Fannie Mae expects 'higher for longer' trend to continue

Fannie Mae's research group is expecting mortgage rates to stick around 7% for the rest of the year, which will "modestly" slow housing activity for the rest of 2024. However, it does see the possibility of some rate declines.

The agency is projecting 2024 homes sales to total 4.89 million, down from its last projection of 4.96 million. It's also becoming less bullish about a 2025 rebound, projecting 5.29 million home sales, down from its previous projection of 5.47 million.

With home prices continuing to rise and the labor market weakening, a drop in mortgage rates "appears to be the likeliest lever to achieve an improvement in affordability," said Doug Duncan, Fannie Mae's chief economist.

April sales slowed across the board

The "higher for longer" interest rate environment appeared to slow both new and existing homes sales in April. New single-family home sales last month were at a seasonally adjusted annual rate of 634,000, down 4.7% compared to March and down 7.7% from a year ago, according to the U.S. Census.

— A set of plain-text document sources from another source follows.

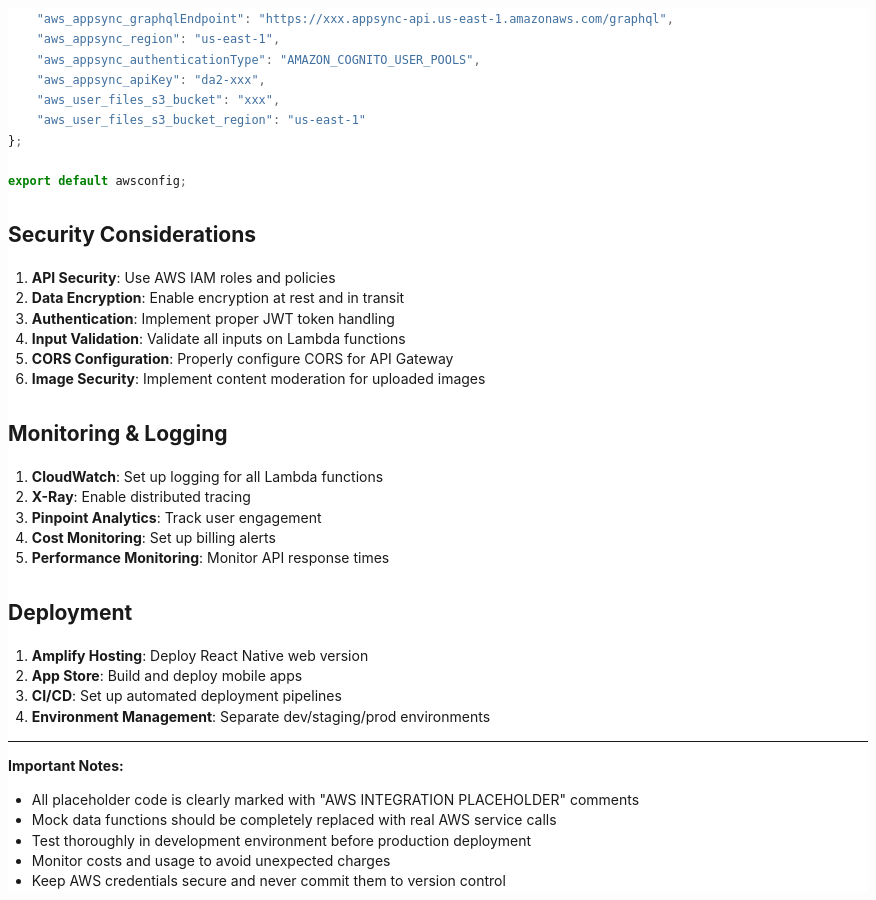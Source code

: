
```javascript
    "aws_appsync_graphqlEndpoint": "https://xxx.appsync-api.us-east-1.amazonaws.com/graphql",
    "aws_appsync_region": "us-east-1",
    "aws_appsync_authenticationType": "AMAZON_COGNITO_USER_POOLS",
    "aws_appsync_apiKey": "da2-xxx",
    "aws_user_files_s3_bucket": "xxx",
    "aws_user_files_s3_bucket_region": "us-east-1"
};

export default awsconfig;
```

## Security Considerations

1. **API Security**: Use AWS IAM roles and policies
2. **Data Encryption**: Enable encryption at rest and in transit
3. **Authentication**: Implement proper JWT token handling
4. **Input Validation**: Validate all inputs on Lambda functions
5. **CORS Configuration**: Properly configure CORS for API Gateway
6. **Image Security**: Implement content moderation for uploaded images

## Monitoring & Logging

1. **CloudWatch**: Set up logging for all Lambda functions
2. **X-Ray**: Enable distributed tracing
3. **Pinpoint Analytics**: Track user engagement
4. **Cost Monitoring**: Set up billing alerts
5. **Performance Monitoring**: Monitor API response times

## Deployment

1. **Amplify Hosting**: Deploy React Native web version
2. **App Store**: Build and deploy mobile apps
3. **CI/CD**: Set up automated deployment pipelines
4. **Environment Management**: Separate dev/staging/prod environments

---

**Important Notes:**
- All placeholder code is clearly marked with "AWS INTEGRATION PLACEHOLDER" comments
- Mock data functions should be completely replaced with real AWS service calls
- Test thoroughly in development environment before production deployment
- Monitor costs and usage to avoid unexpected charges
- Keep AWS credentials secure and never commit them to version control
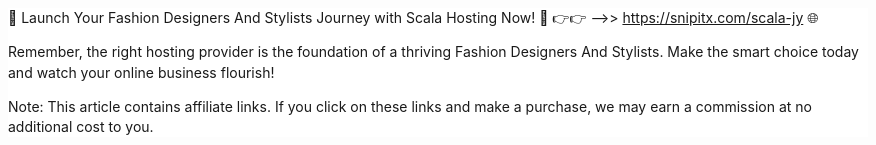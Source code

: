 🚀 Launch Your Fashion Designers And Stylists Journey with Scala Hosting Now! 🌟
👉👉 -->> https://snipitx.com/scala-jy 🌐

Remember, the right hosting provider is the foundation of a thriving Fashion Designers And Stylists. Make the smart choice today and watch your online business flourish!

Note: This article contains affiliate links. If you click on these links and make a purchase, we may earn a commission at no additional cost to you.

Existing home sales declined 1.9% in April compared to March and were also down 1.9% year-over-year.

While higher interest rates sapped the momentum out of new home sales in April, it is expected to be a short-term slowdown even with higher mortgages and supply-side issues, said First American Deputy Chief Economist Odeta Kushi. 

"Despite the challenges, the new-home market will likely continue to outperform the existing-home market over the near term because, unlike existing homeowners, builders are not rate locked-in," Kushi said.